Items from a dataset

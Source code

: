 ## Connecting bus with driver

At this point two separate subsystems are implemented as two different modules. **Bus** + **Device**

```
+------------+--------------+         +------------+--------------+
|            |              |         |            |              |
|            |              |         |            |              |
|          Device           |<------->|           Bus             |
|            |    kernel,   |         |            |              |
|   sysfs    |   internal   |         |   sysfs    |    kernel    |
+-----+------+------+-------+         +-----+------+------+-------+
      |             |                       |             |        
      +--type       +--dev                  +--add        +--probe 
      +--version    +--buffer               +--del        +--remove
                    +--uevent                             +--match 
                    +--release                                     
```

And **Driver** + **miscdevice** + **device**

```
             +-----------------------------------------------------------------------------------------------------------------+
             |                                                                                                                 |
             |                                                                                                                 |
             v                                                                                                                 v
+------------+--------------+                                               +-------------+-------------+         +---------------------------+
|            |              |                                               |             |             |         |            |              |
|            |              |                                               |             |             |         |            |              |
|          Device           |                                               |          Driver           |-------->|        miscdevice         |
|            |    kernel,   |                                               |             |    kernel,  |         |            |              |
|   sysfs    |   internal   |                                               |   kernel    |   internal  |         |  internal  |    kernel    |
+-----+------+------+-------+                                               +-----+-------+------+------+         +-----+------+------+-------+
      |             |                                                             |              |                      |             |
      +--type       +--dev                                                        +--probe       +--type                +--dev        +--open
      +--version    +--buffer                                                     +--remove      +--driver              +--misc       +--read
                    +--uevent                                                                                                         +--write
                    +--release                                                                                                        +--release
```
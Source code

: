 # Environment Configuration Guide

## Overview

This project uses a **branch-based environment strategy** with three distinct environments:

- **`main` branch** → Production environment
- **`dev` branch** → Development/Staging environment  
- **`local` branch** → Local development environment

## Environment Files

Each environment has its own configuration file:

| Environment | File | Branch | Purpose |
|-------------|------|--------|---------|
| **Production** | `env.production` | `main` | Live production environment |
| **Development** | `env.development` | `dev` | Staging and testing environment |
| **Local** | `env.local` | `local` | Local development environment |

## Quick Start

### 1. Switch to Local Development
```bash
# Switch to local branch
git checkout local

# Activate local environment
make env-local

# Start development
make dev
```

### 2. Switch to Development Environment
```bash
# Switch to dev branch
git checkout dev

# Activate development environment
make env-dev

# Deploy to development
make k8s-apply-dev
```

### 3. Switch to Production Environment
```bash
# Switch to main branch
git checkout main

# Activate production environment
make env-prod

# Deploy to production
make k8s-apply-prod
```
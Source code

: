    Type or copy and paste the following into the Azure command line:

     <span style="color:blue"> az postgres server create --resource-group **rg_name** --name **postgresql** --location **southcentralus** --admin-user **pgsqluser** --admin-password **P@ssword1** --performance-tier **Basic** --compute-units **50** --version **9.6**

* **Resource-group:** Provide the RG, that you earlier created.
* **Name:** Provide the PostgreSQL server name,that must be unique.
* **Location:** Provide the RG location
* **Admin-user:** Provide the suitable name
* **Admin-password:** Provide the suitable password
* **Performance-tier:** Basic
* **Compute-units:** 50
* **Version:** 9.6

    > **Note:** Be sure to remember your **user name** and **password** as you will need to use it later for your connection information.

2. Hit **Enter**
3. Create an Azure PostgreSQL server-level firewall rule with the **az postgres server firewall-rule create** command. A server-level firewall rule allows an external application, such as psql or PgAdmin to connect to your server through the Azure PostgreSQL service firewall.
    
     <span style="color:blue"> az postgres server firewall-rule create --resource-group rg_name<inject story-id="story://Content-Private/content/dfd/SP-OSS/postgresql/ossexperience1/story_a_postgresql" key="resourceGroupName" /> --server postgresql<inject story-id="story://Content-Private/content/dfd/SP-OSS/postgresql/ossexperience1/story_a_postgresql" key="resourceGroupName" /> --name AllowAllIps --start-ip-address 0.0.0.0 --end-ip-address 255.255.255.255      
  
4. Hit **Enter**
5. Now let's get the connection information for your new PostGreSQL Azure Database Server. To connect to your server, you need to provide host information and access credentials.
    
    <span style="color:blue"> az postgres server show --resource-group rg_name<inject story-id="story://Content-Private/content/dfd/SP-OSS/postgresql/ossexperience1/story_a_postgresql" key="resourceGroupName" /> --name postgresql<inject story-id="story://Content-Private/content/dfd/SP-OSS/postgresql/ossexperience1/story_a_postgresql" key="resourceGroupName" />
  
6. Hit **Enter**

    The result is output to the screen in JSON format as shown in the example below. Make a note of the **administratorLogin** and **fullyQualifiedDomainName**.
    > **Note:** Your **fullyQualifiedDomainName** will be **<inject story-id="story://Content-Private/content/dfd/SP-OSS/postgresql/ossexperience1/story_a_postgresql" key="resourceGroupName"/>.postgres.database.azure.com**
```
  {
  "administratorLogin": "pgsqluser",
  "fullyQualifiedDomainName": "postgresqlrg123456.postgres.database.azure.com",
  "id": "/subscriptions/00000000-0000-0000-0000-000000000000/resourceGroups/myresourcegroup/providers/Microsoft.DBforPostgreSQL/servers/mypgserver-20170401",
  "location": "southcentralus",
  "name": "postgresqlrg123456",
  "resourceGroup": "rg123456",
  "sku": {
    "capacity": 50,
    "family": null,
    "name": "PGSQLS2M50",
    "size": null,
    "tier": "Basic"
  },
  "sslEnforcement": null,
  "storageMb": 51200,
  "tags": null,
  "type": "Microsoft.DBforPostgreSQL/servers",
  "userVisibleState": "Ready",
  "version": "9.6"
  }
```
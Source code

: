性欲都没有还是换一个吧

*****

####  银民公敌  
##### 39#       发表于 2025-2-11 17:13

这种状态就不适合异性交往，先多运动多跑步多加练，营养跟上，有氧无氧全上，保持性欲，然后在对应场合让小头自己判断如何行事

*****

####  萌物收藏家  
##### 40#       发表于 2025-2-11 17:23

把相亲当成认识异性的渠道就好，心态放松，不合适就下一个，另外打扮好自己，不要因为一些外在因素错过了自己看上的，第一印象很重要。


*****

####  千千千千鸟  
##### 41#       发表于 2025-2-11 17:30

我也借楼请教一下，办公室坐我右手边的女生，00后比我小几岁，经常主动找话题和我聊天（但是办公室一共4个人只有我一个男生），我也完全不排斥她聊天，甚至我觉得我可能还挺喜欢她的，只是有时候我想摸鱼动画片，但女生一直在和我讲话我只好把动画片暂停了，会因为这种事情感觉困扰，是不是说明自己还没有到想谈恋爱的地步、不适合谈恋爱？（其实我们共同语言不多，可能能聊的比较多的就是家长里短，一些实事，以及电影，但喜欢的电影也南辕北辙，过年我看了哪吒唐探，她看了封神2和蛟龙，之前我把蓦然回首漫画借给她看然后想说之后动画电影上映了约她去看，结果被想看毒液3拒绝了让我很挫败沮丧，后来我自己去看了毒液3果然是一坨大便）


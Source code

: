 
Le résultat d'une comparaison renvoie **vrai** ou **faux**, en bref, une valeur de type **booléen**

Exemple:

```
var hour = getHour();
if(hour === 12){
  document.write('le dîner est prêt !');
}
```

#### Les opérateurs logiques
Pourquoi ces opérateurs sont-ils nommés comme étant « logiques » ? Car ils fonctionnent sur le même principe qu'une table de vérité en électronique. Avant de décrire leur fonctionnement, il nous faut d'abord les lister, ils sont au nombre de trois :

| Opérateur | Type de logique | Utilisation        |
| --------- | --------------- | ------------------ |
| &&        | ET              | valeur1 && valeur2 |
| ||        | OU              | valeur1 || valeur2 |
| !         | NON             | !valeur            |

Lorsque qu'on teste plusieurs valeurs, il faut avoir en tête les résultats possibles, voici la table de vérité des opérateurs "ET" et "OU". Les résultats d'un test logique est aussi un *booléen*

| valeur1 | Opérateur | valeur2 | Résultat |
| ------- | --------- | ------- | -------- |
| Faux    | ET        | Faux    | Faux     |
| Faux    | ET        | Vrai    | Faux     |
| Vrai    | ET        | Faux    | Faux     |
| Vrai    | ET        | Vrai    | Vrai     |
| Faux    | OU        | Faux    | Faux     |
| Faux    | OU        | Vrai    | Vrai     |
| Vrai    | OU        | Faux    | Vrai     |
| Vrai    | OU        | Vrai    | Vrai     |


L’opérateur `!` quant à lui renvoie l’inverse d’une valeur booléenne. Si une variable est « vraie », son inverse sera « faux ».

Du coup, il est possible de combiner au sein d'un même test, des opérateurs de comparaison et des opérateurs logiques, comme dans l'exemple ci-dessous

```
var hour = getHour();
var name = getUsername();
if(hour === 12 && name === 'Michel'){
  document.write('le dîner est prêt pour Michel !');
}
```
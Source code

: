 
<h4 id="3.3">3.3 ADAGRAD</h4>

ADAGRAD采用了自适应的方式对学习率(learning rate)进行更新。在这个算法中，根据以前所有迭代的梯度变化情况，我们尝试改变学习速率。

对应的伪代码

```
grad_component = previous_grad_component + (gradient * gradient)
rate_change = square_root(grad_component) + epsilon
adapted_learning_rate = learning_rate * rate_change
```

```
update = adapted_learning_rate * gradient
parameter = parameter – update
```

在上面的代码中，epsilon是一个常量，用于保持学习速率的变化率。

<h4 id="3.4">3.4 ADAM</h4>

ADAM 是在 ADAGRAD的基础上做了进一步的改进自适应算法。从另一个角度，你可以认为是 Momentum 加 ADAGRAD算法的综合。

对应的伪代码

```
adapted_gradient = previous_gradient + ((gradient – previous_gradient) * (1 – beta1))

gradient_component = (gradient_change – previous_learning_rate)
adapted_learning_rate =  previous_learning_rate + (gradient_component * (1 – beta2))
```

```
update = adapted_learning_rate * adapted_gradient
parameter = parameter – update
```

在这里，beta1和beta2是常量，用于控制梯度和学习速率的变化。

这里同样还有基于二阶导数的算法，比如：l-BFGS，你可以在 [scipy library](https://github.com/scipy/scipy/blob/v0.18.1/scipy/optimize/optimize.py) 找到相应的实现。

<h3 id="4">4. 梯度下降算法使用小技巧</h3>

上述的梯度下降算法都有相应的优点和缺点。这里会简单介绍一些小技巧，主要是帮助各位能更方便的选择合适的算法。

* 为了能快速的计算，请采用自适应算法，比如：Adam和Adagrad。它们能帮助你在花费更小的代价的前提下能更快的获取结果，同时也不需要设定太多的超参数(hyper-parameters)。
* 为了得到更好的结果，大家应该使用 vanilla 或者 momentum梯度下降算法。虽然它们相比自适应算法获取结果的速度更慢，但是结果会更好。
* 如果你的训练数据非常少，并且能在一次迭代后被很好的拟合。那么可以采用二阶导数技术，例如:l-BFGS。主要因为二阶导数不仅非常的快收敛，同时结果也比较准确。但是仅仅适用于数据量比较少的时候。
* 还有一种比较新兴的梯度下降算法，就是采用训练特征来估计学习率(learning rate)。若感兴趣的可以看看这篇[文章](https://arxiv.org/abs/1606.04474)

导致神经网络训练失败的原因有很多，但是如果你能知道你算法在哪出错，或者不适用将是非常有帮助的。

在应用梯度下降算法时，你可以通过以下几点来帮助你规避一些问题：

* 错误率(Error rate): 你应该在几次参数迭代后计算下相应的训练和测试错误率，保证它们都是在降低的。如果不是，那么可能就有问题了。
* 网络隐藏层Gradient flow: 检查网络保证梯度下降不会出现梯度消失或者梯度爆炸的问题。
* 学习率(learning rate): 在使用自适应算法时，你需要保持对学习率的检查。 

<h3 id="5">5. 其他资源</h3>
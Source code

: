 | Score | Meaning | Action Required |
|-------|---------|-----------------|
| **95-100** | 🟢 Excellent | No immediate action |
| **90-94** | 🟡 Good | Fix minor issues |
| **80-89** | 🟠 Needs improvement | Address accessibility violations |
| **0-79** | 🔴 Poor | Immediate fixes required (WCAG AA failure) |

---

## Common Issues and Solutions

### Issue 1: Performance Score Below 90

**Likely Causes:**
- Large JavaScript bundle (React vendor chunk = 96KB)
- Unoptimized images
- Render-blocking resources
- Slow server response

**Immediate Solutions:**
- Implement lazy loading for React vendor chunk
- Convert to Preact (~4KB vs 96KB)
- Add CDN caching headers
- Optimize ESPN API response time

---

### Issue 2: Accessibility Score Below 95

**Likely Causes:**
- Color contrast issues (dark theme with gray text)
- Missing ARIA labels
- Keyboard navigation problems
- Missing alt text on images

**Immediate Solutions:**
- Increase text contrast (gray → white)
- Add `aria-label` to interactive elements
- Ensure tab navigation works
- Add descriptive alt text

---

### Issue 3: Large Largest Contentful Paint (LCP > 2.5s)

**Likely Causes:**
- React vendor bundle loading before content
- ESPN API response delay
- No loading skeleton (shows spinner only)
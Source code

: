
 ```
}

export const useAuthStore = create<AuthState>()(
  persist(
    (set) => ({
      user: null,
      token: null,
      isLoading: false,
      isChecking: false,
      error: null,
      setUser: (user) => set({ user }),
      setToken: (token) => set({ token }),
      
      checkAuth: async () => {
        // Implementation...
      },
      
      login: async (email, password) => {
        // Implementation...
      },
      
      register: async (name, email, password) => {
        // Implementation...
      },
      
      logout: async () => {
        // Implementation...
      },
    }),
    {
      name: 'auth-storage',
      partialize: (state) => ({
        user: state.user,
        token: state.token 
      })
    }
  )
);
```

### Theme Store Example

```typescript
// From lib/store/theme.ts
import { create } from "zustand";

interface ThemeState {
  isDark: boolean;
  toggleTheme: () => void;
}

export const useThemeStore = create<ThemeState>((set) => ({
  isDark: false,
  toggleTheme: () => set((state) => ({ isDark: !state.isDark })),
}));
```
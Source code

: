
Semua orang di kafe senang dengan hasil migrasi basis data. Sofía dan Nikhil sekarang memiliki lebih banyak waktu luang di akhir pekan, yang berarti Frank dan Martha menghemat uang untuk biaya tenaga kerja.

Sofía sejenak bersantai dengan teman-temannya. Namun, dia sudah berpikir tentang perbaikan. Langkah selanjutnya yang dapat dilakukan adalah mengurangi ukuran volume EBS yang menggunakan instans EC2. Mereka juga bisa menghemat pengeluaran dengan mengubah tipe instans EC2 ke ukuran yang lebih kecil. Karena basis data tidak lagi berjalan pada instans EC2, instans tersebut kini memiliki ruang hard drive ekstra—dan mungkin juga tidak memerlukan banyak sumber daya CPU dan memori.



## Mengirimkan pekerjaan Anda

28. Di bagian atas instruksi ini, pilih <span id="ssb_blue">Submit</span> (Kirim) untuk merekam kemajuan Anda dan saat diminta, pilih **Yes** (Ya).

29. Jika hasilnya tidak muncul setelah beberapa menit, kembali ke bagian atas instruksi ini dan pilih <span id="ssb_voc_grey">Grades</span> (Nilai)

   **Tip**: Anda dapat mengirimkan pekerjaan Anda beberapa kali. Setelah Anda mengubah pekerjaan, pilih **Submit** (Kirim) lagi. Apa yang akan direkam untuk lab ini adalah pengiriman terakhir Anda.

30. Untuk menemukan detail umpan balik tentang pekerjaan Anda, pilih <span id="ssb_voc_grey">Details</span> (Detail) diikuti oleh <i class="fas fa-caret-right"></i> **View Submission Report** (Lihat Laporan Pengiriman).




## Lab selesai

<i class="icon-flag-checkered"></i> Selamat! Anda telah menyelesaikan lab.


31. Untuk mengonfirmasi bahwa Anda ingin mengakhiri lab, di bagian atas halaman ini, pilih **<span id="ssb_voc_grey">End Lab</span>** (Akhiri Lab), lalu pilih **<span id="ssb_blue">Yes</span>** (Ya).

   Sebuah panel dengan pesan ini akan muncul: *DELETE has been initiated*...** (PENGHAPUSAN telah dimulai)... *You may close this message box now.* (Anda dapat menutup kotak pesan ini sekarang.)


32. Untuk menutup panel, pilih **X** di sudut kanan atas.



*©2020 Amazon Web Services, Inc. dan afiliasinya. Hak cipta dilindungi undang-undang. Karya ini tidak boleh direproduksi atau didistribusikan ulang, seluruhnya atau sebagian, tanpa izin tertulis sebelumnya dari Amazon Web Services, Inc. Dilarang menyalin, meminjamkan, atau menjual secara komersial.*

YOUR TASK
Copy, exactly and only, the lines above that begin with the one containing "production environment |" and finish with the one containing "2. Hit **Enter**".

REPLY
| **Production** | `env.production` | `main` | Live production environment |
| **Development** | `env.development` | `dev` | Staging and testing environment |
| **Local** | `env.local` | `local` | Local development environment |

## Quick Start

### 1. Switch to Local Development
```bash
# Switch to local branch
git checkout local

# Activate local environment
make env-local

# Start development
make dev
```

### 2. Switch to Development Environment
```bash
# Switch to dev branch
git checkout dev

# Activate development environment
make env-dev

# Deploy to development
make k8s-apply-dev
```

### 3. Switch to Production Environment
```bash
# Switch to main branch
git checkout main

# Activate production environment
make env-prod

# Deploy to production
make k8s-apply-prod
```
Source code

:    Type or copy and paste the following into the Azure command line:

     <span style="color:blue"> az postgres server create --resource-group **rg_name** --name **postgresql** --location **southcentralus** --admin-user **pgsqluser** --admin-password **P@ssword1** --performance-tier **Basic** --compute-units **50** --version **9.6**

* **Resource-group:** Provide the RG, that you earlier created.
* **Name:** Provide the PostgreSQL server name,that must be unique.
* **Location:** Provide the RG location
* **Admin-user:** Provide the suitable name
* **Admin-password:** Provide the suitable password
* **Performance-tier:** Basic
* **Compute-units:** 50
* **Version:** 9.6

    > **Note:** Be sure to remember your **user name** and **password** as you will need to use it later for your connection information.

2. Hit **Enter**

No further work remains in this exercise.